Required work >> What lines of the listing include the string "written"? Show them all.

──────────

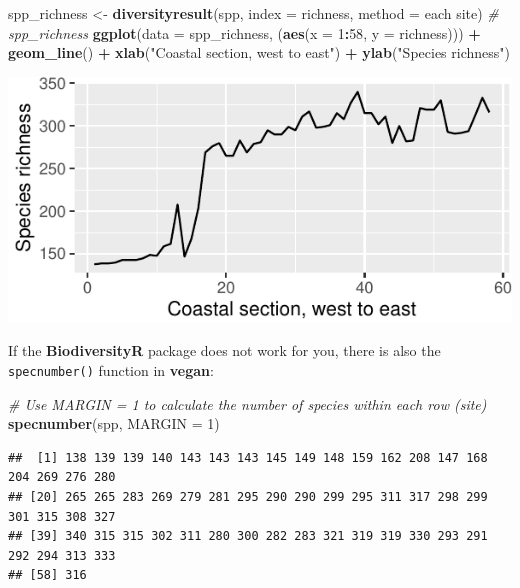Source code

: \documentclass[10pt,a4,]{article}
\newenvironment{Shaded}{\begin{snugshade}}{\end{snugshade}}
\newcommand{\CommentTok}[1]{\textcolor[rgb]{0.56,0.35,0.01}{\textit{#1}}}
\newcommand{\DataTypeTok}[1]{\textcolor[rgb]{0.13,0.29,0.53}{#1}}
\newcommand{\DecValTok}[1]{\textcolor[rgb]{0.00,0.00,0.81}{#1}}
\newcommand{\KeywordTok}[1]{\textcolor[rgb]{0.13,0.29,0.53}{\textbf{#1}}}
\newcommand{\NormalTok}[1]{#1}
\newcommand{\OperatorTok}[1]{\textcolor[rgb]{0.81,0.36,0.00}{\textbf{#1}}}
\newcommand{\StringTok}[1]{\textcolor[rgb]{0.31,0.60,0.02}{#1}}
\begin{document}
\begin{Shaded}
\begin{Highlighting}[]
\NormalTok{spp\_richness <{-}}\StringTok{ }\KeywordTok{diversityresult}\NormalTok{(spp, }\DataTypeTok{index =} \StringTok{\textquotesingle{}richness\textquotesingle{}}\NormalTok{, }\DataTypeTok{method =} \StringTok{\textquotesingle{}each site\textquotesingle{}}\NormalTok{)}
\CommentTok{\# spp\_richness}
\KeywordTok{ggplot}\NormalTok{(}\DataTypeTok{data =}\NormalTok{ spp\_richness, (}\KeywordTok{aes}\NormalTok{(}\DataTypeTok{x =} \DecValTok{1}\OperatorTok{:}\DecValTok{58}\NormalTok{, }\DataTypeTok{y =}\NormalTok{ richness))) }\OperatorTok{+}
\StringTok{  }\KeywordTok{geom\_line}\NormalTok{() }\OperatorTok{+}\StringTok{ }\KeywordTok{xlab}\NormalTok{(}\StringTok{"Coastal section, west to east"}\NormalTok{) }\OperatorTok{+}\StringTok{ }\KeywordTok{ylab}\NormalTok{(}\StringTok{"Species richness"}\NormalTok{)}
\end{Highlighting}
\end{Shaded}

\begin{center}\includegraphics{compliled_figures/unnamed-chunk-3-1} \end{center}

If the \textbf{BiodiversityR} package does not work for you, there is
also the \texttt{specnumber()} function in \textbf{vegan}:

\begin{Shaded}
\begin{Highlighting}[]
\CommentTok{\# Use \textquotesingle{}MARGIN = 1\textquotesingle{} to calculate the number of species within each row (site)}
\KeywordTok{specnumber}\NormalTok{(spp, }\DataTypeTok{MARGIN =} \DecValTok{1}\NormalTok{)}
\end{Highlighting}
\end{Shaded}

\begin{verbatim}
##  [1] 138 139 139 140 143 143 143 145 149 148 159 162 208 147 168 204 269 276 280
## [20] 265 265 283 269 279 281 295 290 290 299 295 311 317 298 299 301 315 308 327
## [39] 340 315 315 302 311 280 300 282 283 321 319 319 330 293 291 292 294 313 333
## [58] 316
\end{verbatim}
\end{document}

──────────

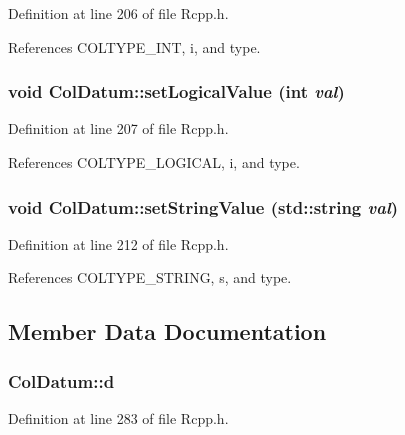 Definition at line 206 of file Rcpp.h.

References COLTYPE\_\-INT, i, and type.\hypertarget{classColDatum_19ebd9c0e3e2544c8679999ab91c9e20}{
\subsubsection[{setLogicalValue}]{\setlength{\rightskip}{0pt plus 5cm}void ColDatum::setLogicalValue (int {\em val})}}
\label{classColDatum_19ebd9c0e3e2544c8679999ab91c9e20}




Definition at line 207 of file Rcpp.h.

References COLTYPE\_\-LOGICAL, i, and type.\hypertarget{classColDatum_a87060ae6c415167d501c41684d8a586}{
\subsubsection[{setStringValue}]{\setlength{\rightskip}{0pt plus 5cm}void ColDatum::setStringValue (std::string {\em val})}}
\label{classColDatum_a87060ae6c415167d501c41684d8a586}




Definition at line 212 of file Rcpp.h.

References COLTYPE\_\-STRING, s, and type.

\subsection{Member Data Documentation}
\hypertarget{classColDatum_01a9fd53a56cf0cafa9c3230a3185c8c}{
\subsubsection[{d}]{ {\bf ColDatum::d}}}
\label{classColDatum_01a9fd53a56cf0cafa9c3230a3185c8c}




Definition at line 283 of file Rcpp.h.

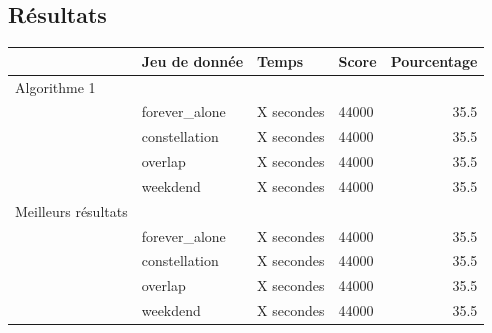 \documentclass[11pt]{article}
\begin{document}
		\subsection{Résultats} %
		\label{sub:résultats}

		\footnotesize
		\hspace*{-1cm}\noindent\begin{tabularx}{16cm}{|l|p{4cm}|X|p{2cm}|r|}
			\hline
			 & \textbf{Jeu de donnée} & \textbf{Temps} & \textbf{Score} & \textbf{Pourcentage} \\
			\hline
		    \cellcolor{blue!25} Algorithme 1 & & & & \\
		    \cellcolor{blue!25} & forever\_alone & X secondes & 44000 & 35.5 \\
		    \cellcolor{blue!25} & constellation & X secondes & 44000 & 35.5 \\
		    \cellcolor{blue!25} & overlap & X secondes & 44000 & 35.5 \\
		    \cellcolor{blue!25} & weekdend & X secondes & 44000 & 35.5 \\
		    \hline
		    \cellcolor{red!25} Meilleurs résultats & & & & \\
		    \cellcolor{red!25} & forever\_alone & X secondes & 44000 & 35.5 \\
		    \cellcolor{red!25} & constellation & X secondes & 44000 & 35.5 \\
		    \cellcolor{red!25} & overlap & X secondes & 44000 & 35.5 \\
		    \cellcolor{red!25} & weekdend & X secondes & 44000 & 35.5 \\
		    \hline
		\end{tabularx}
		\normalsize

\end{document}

──────────

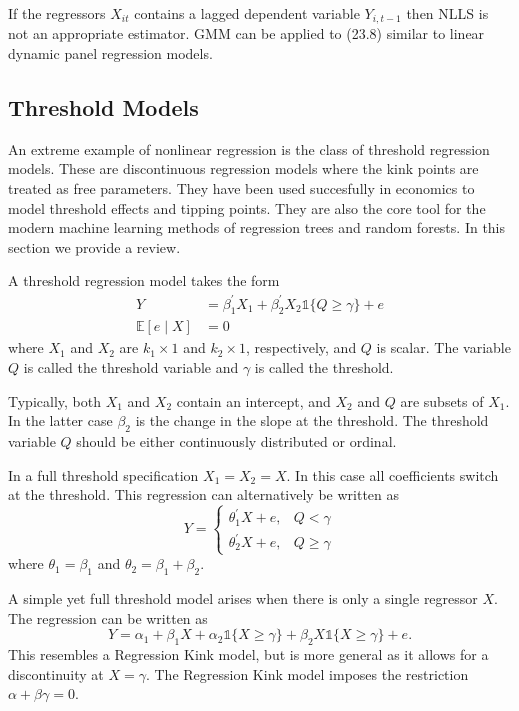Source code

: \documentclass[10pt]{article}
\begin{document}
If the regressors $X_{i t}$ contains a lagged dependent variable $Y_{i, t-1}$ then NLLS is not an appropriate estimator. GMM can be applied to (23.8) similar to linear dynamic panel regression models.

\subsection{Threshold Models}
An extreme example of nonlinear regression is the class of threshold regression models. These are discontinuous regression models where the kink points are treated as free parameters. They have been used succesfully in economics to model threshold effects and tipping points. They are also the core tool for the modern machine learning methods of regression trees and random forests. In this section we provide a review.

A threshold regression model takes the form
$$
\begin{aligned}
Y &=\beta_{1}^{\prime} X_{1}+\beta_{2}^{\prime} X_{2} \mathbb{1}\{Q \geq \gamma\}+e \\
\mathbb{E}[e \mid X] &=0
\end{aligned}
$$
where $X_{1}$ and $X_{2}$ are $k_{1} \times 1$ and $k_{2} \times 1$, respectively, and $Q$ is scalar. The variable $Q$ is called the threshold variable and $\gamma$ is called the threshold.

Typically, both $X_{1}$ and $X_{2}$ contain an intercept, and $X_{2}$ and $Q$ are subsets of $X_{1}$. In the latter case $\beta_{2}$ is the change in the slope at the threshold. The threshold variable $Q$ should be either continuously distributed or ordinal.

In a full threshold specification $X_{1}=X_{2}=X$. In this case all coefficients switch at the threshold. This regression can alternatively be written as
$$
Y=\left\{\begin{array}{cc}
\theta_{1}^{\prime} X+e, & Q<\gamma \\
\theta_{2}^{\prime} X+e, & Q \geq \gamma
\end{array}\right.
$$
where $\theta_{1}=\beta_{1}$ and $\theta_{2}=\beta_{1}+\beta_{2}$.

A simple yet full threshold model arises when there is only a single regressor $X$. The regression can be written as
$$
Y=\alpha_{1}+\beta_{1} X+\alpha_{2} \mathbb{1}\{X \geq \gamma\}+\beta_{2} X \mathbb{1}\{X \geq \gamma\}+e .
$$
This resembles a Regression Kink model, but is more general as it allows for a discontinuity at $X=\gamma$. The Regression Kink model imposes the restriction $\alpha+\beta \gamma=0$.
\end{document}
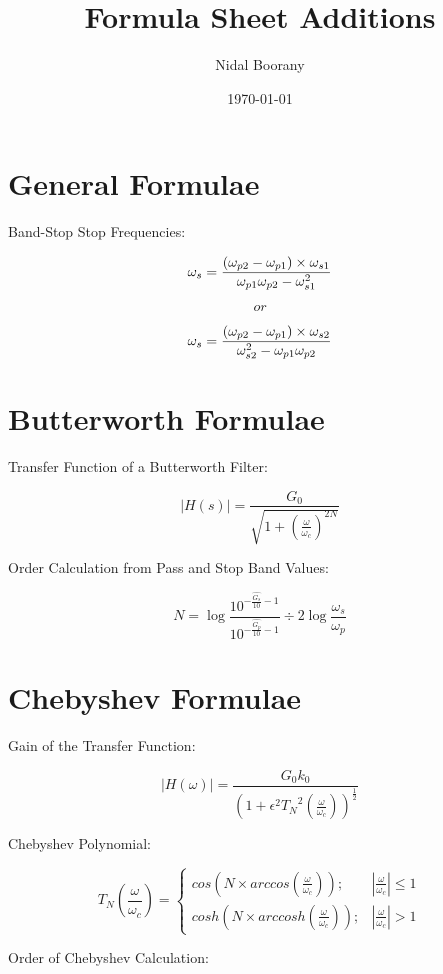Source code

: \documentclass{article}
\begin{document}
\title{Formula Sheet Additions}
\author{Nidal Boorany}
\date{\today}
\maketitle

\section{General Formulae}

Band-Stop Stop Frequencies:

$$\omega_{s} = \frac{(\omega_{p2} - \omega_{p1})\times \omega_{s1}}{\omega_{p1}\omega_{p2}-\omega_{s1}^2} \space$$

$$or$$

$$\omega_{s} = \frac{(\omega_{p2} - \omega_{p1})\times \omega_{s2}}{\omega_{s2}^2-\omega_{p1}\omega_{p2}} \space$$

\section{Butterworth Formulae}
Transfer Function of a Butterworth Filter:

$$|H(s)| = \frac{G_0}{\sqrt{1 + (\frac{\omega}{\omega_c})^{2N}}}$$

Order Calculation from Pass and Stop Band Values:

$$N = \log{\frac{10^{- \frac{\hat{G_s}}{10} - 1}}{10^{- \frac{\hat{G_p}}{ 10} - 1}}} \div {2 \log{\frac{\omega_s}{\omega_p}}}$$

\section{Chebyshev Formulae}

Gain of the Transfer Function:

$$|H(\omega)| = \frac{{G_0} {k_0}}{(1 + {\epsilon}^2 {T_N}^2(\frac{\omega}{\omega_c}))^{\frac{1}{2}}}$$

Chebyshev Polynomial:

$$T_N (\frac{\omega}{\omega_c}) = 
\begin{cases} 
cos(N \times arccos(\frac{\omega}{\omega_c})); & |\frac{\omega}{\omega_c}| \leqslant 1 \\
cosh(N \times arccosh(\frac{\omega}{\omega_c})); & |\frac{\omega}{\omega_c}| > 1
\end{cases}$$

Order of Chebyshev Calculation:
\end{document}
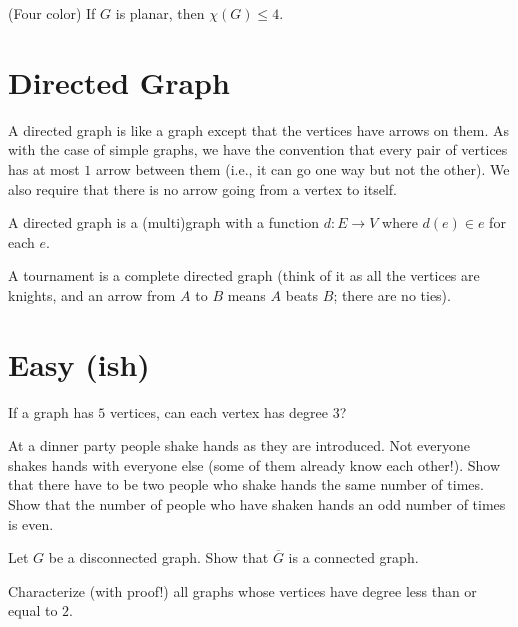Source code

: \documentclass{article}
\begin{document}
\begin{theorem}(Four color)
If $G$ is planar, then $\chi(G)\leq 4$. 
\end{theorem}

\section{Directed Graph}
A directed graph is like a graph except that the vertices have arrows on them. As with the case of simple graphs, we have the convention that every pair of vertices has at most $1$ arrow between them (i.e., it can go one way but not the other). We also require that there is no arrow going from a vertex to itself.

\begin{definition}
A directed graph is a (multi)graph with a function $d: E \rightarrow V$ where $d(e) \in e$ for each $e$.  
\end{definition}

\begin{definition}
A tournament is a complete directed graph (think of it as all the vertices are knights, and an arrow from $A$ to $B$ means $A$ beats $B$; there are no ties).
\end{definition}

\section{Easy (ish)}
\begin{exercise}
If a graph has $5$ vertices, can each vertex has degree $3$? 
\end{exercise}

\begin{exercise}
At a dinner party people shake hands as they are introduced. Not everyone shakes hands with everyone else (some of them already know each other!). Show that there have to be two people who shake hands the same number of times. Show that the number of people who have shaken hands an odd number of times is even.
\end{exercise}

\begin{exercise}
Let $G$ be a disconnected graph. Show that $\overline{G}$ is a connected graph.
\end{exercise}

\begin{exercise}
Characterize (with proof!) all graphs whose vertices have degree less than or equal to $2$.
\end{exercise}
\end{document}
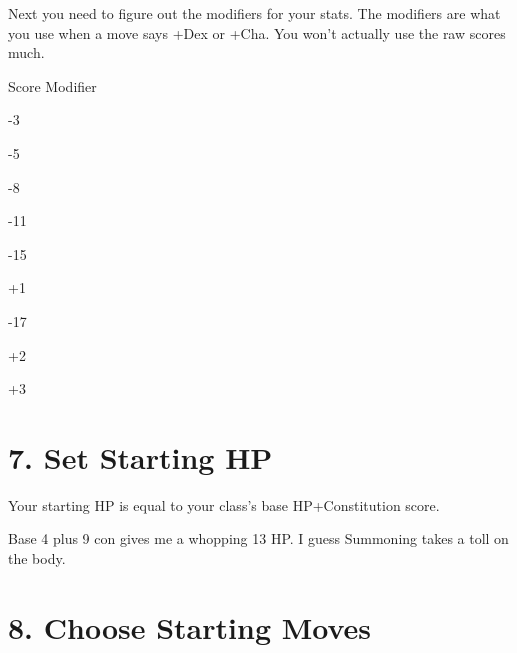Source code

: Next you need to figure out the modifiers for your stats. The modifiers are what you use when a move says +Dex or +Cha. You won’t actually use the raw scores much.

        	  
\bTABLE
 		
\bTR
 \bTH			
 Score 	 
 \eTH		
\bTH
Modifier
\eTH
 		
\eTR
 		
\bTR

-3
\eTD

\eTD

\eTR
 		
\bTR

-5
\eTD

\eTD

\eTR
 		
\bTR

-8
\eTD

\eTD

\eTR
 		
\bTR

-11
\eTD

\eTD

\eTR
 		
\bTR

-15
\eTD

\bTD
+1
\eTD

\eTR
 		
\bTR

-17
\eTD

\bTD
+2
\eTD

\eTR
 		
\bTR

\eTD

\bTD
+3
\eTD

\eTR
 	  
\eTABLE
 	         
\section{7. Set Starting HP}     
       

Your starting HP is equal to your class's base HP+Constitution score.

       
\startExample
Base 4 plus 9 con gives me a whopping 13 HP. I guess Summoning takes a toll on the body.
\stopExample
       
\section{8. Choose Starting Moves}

──────────

Task solution >>
In a full threshold specification $X_{1}=X_{2}=X$. In this case all coefficients switch at the threshold. This regression can alternatively be written as
A simple yet full threshold model arises when there is only a single regressor $X$. The regression can be written as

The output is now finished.